▸ **Data for processing**
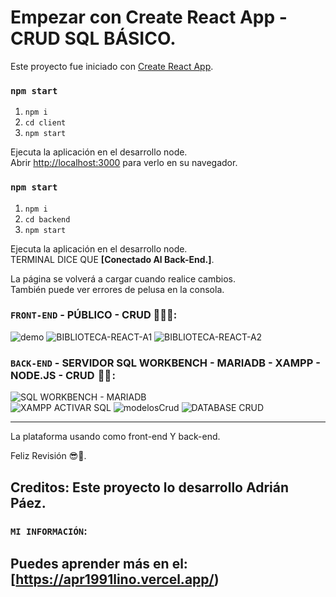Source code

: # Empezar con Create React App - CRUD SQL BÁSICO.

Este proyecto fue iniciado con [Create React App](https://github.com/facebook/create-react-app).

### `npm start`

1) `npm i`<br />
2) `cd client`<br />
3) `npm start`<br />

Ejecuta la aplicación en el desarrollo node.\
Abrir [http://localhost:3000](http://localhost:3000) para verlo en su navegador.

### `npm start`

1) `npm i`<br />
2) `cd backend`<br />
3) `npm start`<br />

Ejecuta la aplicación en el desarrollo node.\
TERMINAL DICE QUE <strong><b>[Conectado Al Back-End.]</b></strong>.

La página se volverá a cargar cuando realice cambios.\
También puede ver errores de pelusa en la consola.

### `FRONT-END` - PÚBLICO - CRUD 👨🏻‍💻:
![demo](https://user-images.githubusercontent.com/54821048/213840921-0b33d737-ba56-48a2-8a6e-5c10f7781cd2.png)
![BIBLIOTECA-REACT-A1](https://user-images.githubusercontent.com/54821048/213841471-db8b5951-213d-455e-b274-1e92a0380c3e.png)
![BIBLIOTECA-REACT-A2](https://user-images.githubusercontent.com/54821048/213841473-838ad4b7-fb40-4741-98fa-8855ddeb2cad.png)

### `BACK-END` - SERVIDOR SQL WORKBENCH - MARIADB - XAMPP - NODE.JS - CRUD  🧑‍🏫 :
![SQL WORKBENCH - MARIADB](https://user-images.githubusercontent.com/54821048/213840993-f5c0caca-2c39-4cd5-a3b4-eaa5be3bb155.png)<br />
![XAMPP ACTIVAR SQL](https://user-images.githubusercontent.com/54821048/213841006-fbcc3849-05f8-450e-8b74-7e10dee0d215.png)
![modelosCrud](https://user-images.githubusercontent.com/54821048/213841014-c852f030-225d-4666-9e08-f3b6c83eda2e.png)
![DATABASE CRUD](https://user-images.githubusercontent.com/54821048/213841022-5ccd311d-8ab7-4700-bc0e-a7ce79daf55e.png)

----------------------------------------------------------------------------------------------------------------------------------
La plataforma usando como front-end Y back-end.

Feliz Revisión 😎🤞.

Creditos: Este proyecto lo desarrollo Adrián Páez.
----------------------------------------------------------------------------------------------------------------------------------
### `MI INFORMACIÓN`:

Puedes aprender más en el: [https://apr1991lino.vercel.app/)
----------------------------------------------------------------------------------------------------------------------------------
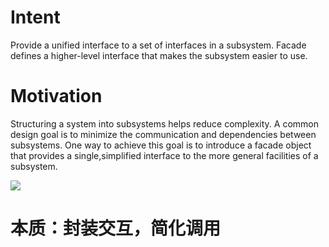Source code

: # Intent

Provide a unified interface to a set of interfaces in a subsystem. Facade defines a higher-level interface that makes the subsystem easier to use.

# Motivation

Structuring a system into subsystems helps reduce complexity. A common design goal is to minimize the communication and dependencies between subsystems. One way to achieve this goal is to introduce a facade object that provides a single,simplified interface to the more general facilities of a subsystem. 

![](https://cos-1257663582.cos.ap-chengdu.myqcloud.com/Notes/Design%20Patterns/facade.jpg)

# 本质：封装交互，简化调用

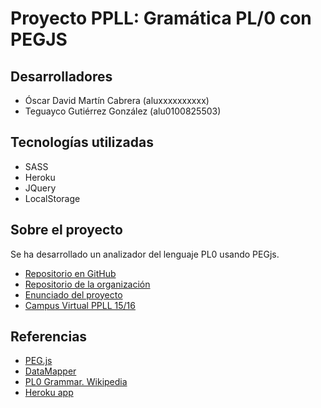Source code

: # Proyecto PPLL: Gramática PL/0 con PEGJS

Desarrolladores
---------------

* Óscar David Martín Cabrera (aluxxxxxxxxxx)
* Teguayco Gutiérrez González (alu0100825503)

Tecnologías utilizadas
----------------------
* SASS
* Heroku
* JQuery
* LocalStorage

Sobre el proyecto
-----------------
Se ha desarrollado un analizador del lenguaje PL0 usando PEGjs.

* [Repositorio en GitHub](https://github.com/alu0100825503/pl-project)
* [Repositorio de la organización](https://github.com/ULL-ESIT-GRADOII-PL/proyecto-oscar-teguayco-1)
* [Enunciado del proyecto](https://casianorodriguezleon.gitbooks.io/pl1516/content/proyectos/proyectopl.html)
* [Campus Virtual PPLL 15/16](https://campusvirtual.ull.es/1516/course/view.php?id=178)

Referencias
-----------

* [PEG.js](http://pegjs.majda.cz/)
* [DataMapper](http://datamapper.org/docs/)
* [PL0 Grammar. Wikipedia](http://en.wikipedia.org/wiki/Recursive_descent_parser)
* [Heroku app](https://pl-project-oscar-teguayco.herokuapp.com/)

▸ **Instructions to follow**
Repeat the records exactly but leave out the images.

▸ **Exercise answer**
Source code

: # Empezar con Create React App - CRUD SQL BÁSICO.

Este proyecto fue iniciado con [Create React App](https://github.com/facebook/create-react-app).

### `npm start`

1) `npm i`<br />
2) `cd client`<br />
3) `npm start`<br />

Ejecuta la aplicación en el desarrollo node.\
Abrir [http://localhost:3000](http://localhost:3000) para verlo en su navegador.

### `npm start`

1) `npm i`<br />
2) `cd backend`<br />
3) `npm start`<br />

Ejecuta la aplicación en el desarrollo node.\
TERMINAL DICE QUE <strong><b>[Conectado Al Back-End.]</b></strong>.

La página se volverá a cargar cuando realice cambios.\
También puede ver errores de pelusa en la consola.

### `FRONT-END` - PÚBLICO - CRUD 👨🏻‍💻:
![demo](https://user-images.githubusercontent.com/54821048/213840921-0b33d737-ba56-48a2-8a6e-5c10f7781cd2.png)
![BIBLIOTECA-REACT-A1](https://user-images.githubusercontent.com/54821048/213841471-db8b5951-213d-455e-b274-1e92a0380c3e.png)
![BIBLIOTECA-REACT-A2](https://user-images.githubusercontent.com/54821048/213841473-838ad4b7-fb40-4741-98fa-8855ddeb2cad.png)

### `BACK-END` - SERVIDOR SQL WORKBENCH - MARIADB - XAMPP - NODE.JS - CRUD  🧑‍🏫 :
![SQL WORKBENCH - MARIADB](https://user-images.githubusercontent.com/54821048/213840993-f5c0caca-2c39-4cd5-a3b4-eaa5be3bb155.png)<br />
![XAMPP ACTIVAR SQL](https://user-images.githubusercontent.com/54821048/213841006-fbcc3849-05f8-450e-8b74-7e10dee0d215.png)
![modelosCrud](https://user-images.githubusercontent.com/54821048/213841014-c852f030-225d-4666-9e08-f3b6c83eda2e.png)
![DATABASE CRUD](https://user-images.githubusercontent.com/54821048/213841022-5ccd311d-8ab7-4700-bc0e-a7ce79daf55e.png)

----------------------------------------------------------------------------------------------------------------------------------
La plataforma usando como front-end Y back-end.

Feliz Revisión 😎🤞.

Creditos: Este proyecto lo desarrollo Adrián Páez.
----------------------------------------------------------------------------------------------------------------------------------
### `MI INFORMACIÓN`:

Puedes aprender más en el: [https://apr1991lino.vercel.app/)
----------------------------------------------------------------------------------------------------------------------------------
Source code

: # Intent

Provide a unified interface to a set of interfaces in a subsystem. Facade defines a higher-level interface that makes the subsystem easier to use.

# Motivation

Structuring a system into subsystems helps reduce complexity. A common design goal is to minimize the communication and dependencies between subsystems. One way to achieve this goal is to introduce a facade object that provides a single,simplified interface to the more general facilities of a subsystem. 

![](https://cos-1257663582.cos.ap-chengdu.myqcloud.com/Notes/Design%20Patterns/facade.jpg)

# 本质：封装交互，简化调用

Source code

: # Proyecto PPLL: Gramática PL/0 con PEGJS

Desarrolladores
---------------

* Óscar David Martín Cabrera (aluxxxxxxxxxx)
* Teguayco Gutiérrez González (alu0100825503)

Tecnologías utilizadas
----------------------
* SASS
* Heroku
* JQuery
* LocalStorage

Sobre el proyecto
-----------------
Se ha desarrollado un analizador del lenguaje PL0 usando PEGjs.

* [Repositorio en GitHub](https://github.com/alu0100825503/pl-project)
* [Repositorio de la organización](https://github.com/ULL-ESIT-GRADOII-PL/proyecto-oscar-teguayco-1)
* [Enunciado del proyecto](https://casianorodriguezleon.gitbooks.io/pl1516/content/proyectos/proyectopl.html)
* [Campus Virtual PPLL 15/16](https://campusvirtual.ull.es/1516/course/view.php?id=178)

Referencias
-----------

* [PEG.js](http://pegjs.majda.cz/)
* [DataMapper](http://datamapper.org/docs/)
* [PL0 Grammar. Wikipedia](http://en.wikipedia.org/wiki/Recursive_descent_parser)
* [Heroku app](https://pl-project-oscar-teguayco.herokuapp.com/)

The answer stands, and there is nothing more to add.